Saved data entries

>>>>>

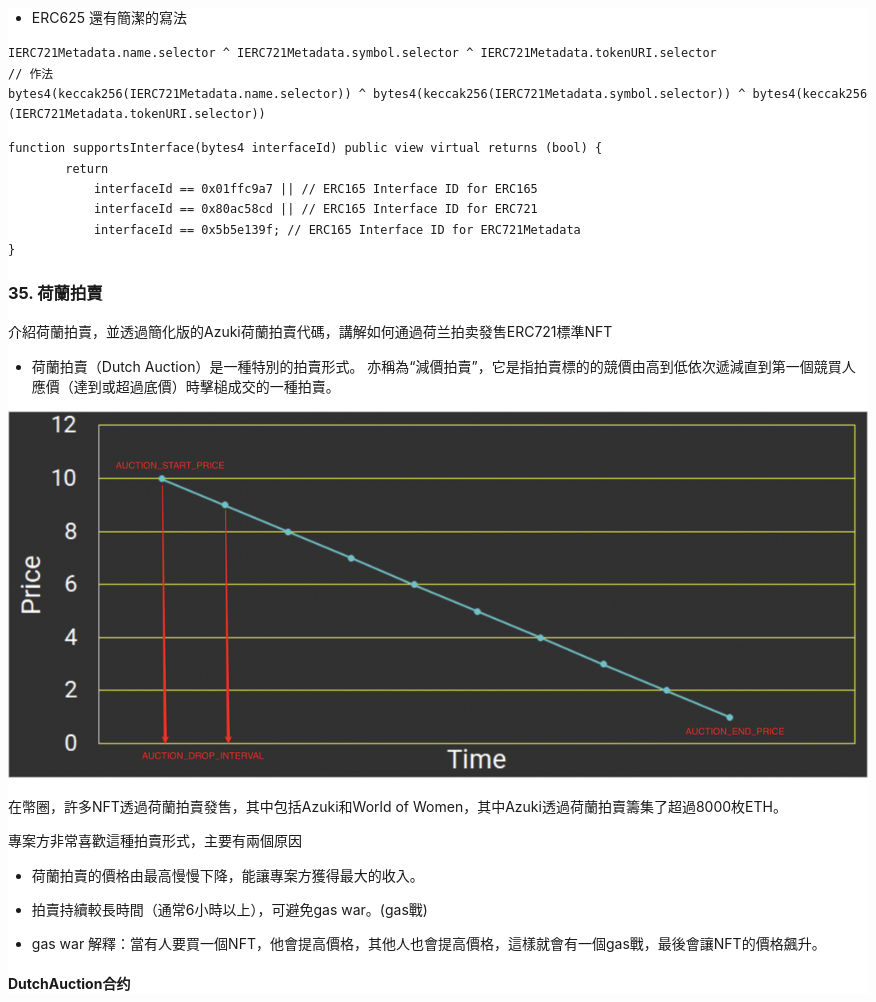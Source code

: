 - ERC625 還有簡潔的寫法

```
IERC721Metadata.name.selector ^ IERC721Metadata.symbol.selector ^ IERC721Metadata.tokenURI.selector
// 作法
bytes4(keccak256(IERC721Metadata.name.selector)) ^ bytes4(keccak256(IERC721Metadata.symbol.selector)) ^ bytes4(keccak256(IERC721Metadata.tokenURI.selector))
```

```
function supportsInterface(bytes4 interfaceId) public view virtual returns (bool) {
        return
            interfaceId == 0x01ffc9a7 || // ERC165 Interface ID for ERC165
            interfaceId == 0x80ac58cd || // ERC165 Interface ID for ERC721
            interfaceId == 0x5b5e139f; // ERC165 Interface ID for ERC721Metadata
}
```
### 35. 荷蘭拍賣


介紹荷蘭拍賣，並透過簡化版的Azuki荷蘭拍賣代碼，講解如何通過荷兰拍卖發售ERC721標準NFT


- 荷蘭拍賣（Dutch Auction）是一種特別的拍賣形式。 亦稱為“減價拍賣”，它是指拍賣標的的競價由高到低依次遞減直到第一個競買人應價（達到或超過底價）時擊槌成交的一種拍賣。

![alt text](images/image.png)

在幣圈，許多NFT透過荷蘭拍賣發售，其中包括Azuki和World of Women，其中Azuki透過荷蘭拍賣籌集了超過8000枚ETH。

專案方非常喜歡這種拍賣形式，主要有兩個原因

- 荷蘭拍賣的價格由最高慢慢下降，能讓專案方獲得最大的收入。

- 拍賣持續較長時間（通常6小時以上），可避免gas war。(gas戰)

- gas war 解釋：當有人要買一個NFT，他會提高價格，其他人也會提高價格，這樣就會有一個gas戰，最後會讓NFT的價格飆升。

#### DutchAuction合约

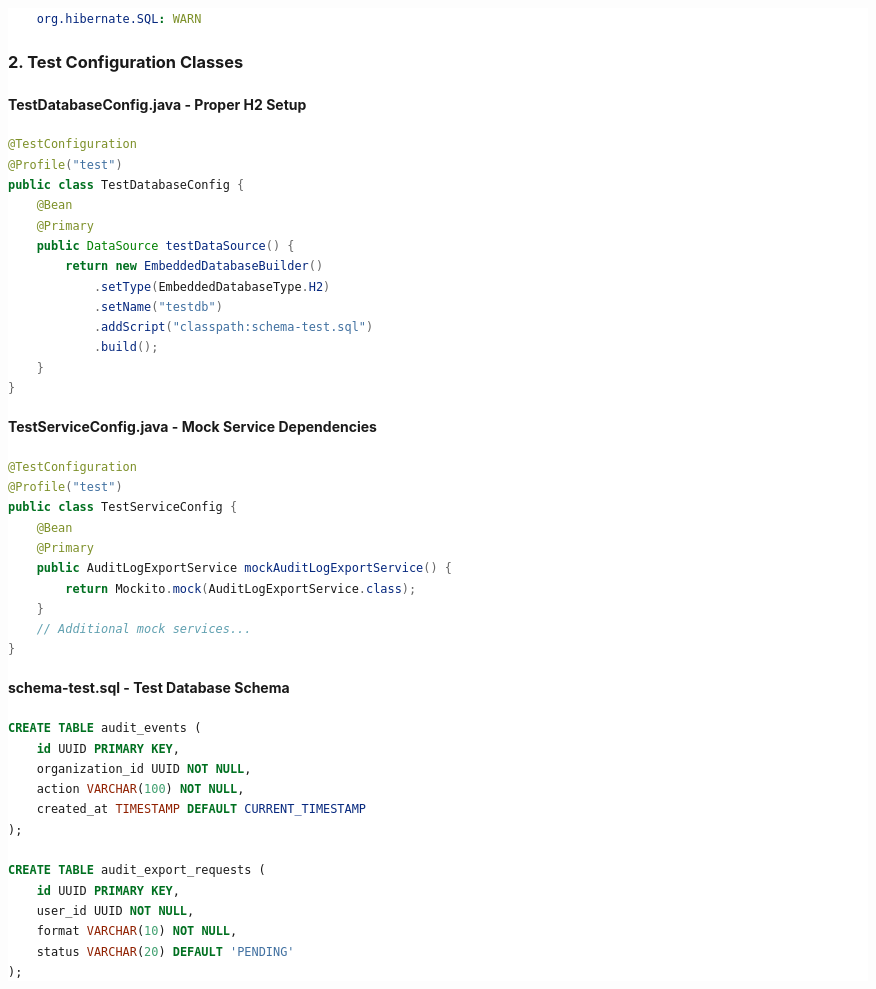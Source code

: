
 ```yaml
    org.hibernate.SQL: WARN
```

### **2. Test Configuration Classes**

#### **TestDatabaseConfig.java** - Proper H2 Setup

```java
@TestConfiguration
@Profile("test")
public class TestDatabaseConfig {
    @Bean
    @Primary
    public DataSource testDataSource() {
        return new EmbeddedDatabaseBuilder()
            .setType(EmbeddedDatabaseType.H2)
            .setName("testdb")
            .addScript("classpath:schema-test.sql")
            .build();
    }
}
```

#### **TestServiceConfig.java** - Mock Service Dependencies

```java
@TestConfiguration
@Profile("test")
public class TestServiceConfig {
    @Bean
    @Primary
    public AuditLogExportService mockAuditLogExportService() {
        return Mockito.mock(AuditLogExportService.class);
    }
    // Additional mock services...
}
```

#### **schema-test.sql** - Test Database Schema

```sql
CREATE TABLE audit_events (
    id UUID PRIMARY KEY,
    organization_id UUID NOT NULL,
    action VARCHAR(100) NOT NULL,
    created_at TIMESTAMP DEFAULT CURRENT_TIMESTAMP
);

CREATE TABLE audit_export_requests (
    id UUID PRIMARY KEY,
    user_id UUID NOT NULL,
    format VARCHAR(10) NOT NULL,
    status VARCHAR(20) DEFAULT 'PENDING'
);
```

<<<<<

## Task description
Copy each line of the preceding data that contains the string "TABLE".

## Your solution
CREATE TABLE audit_events (
CREATE TABLE audit_export_requests (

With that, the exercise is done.